Michael Ignatieff fait appel à la «colère» de quelque 60% des électeurs contre le «régime Harper» pour attirer le vote vers ce qu'il désigne comme une option libérale bien ancrée au «centre» du spectre politique depuis la création du Canada.

Dans un discours prononcé à Vancouver lundi soir et dans des nouvelles publicités négatives diffusées au cours des derniers jours, le chef libéral hausse le ton. L'objectif: tenter de freiner la montée du NPD dans les sondages et convaincre les électeurs de remplacer le gouvernement Harper par un gouvernement libéral.
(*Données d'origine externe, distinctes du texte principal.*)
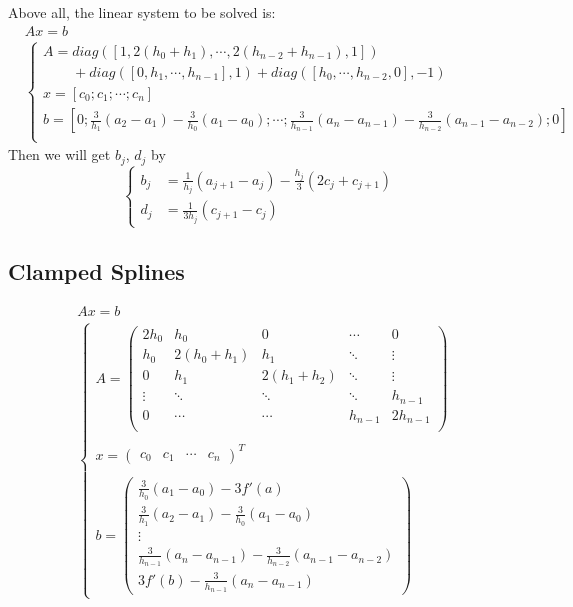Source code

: Above all, the linear system to be solved is:
\begin{align*}
    &Ax=b \\
    &\begin{cases}
    A=diag([1,2(h_0+h_1),\cdots,2(h_{n-2}+h_{n-1}),1]) \\
    \phantom{A=}+diag([0,h_1,\cdots,h_{n-1}],1)+diag([h_0,\cdots,h_{n-2},0],-1) \\
    x = [c_0;c_1;\cdots;c_n] \\
    b = \left[0;\frac{3}{h_1}(a_2-a_1)-\frac{3}{h_0}(a_1-a_0);\cdots;\frac{3}{h_{n-1}}(a_n-a_{n-1})-\frac{3}{h_{n-2}}(a_{n-1}-a_{n-2});0\right] \\
    \end{cases}
\end{align*}
Then we will get $b_j$, $d_j$ by
\begin{equation*}
    \begin{cases}
    b_j &= \frac{1}{h_j}(a_{j+1}-a_j)-\frac{h_j}{3}(2c_j+c_{j+1}) \\
    d_j &= \frac{1}{3h_j}(c_{j+1}-c_j)
    \end{cases}
\end{equation*}

\subsection{Clamped Splines}
\begin{align*}
    &Ax=b \\
    &\begin{cases}
    A=\begin{pmatrix}
      2h_0 & h_0 & 0 & \cdots & 0 \\
      h_0 & 2(h_0+h_1) & h_1 & \ddots & \vdots \\
      0 & h_1 & 2(h_1+h_2) & \ddots & \vdots \\
      \vdots & \ddots & \ddots & \ddots & h_{n-1} \\
      0 & \cdots & \cdots & h_{n-1} & 2h_{n-1} \\
      \end{pmatrix} \\
    \\
    x = \begin{pmatrix}c_0 & c_1 & \cdots & c_n \end{pmatrix}^T \\
    \\
    b = \begin{pmatrix}
        \frac{3}{h_0}(a_1-a_0)-3f'(a) \\
        \frac{3}{h_1}(a_2-a_1)-\frac{3}{h_0}(a_1-a_0) \\
        \vdots \\
        \frac{3}{h_{n-1}}(a_n-a_{n-1})-\frac{3}{h_{n-2}}(a_{n-1}-a_{n-2}) \\
        3f'(b)-\frac{3}{h_{n-1}}(a_n-a_{n-1})
        \end{pmatrix}
    \end{cases}
\end{align*}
«Avec six jours à faire dans cette campagne, il est temps pour un peu de colère justifiée, a-t-il exhorté lors de sa dernière assemblée publique de la campagne, énumérant une longue liste de critiques adressées au gouvernement Harper. Il y a un certain type d'indignation canadienne silencieuse dont nous avons vraiment besoin maintenant.»

«Il est temps de se lever debout, a-t-il ajouté. Après le 2 mai, il sera trop tard.»

En point de presse mardi matin, il a présenté son parti comme la véritable option du centre au Canada. «Ce pays a été gouverné du centre pour 140 ans. Et c'est pourquoi les Canadiens ont donné leur confiance au Parti libéral. Les Canadiens ne veulent pas un gouvernement de la gauche. Ils ne veulent pas un gouvernement de la droite. Ils veulent un gouvernement du centre qui soit progressiste, modéré et empreint de compassion», a plaidé M. Ignatieff.

Dernière chance

Le Parti libéral a bel et bien glissé en troisième place dans les intentions de vote, derrière le Parti conservateur et le NPD.

Dans une nouvelle publicité diffusée en anglais lundi, il attaque maintenant les troupes de Jack Layton et celles de Stephen Harper comme étant les «deux côtés d'une même médaille», deux politiciens de carrière déconnectés des priorités des Canadiens.

Ce genre de discours, plus direct et belligérant, pourrait être la norme d'ici la fin de la campagne en provenance du camp libéral. Selon Thierry Giasson, professeur de communication politique à l'Université Laval, il est normal pour un parti politique d'ainsi miser sur des publicités à caractère plus négatif en fin de parcours.

«La très grande majorité des électeurs ont pris leur décision à ce stade-ci. On est dans le dernier droit et là, on s'adresse à des segments d'électeurs qui ne vont pas ou très peu utiliser d'informations factuelles pour guider leur vote. Ils vont utiliser de l'information qui est liée à leurs émotions», a-t-il expliqué.

«Ça peut représenter jusqu'à 10% de l'électorat ces gens-là, malgré tout.»

Le défi des libéraux pour les prochains jours sera donc de bien marteler ce type de message. Car selon M. Giasson de même que le spécialiste en publicité Luc Dupont, les troupes de Michael Ignatieff ont échoué à bien communiquer leur plateforme depuis le début de la campagne.

«J'attends toujours le message qui va nous dire quelle est la plateforme libérale, dit M. Dupont, professeur de communication à l'Université d'Ottawa. Mais évidemment, il est trop tard. La campagne est pas mal terminée.»

Les libéraux ont néanmoins diffusé trois nouvelles publicités francophones à avec un angle positif mardi matin, dans lesquelles ils reviennent sur certains éléments de leur plateforme.

Prime à l'urne

Devant la montée du NPD, l'entourage du chef libéral nourrit encore au moins un espoir: que les électeurs hésitent et reviennent sur leur décision de voter pour Jack Layton, au moment de faire leur croix sur leur bulletin de vote.

Les libéraux espèrent aussi que leur organisation leur permette de mieux faire «sortir le vote» que les troupes de Jack Layton, le soir des élections, c'est-à-dire qu'ils convainquent plus de leurs partisans d'aller aux urnes.

À cet égard, Michael Ignatieff espère que son travail des derniers mois, où il a sillonné le pays pour mobiliser la base de son parti derrière lui, aura porté fruits.

«Nous avons fait un travail acharné sous la visibilité pour mobiliser notre base, avec toutes les techniques modernes, a-t-il expliqué en point de presse. Et c'est une question-clé. Parce que le 2 mai, la question décisive sera: qui va sortir ce vote. Et moi, je suis très confiant que les libéraux vont sortir ce vote.»

«C'est crucial dans cette affaire. C'est pour ça que je reste souriant et confiant», a-t-il conclu.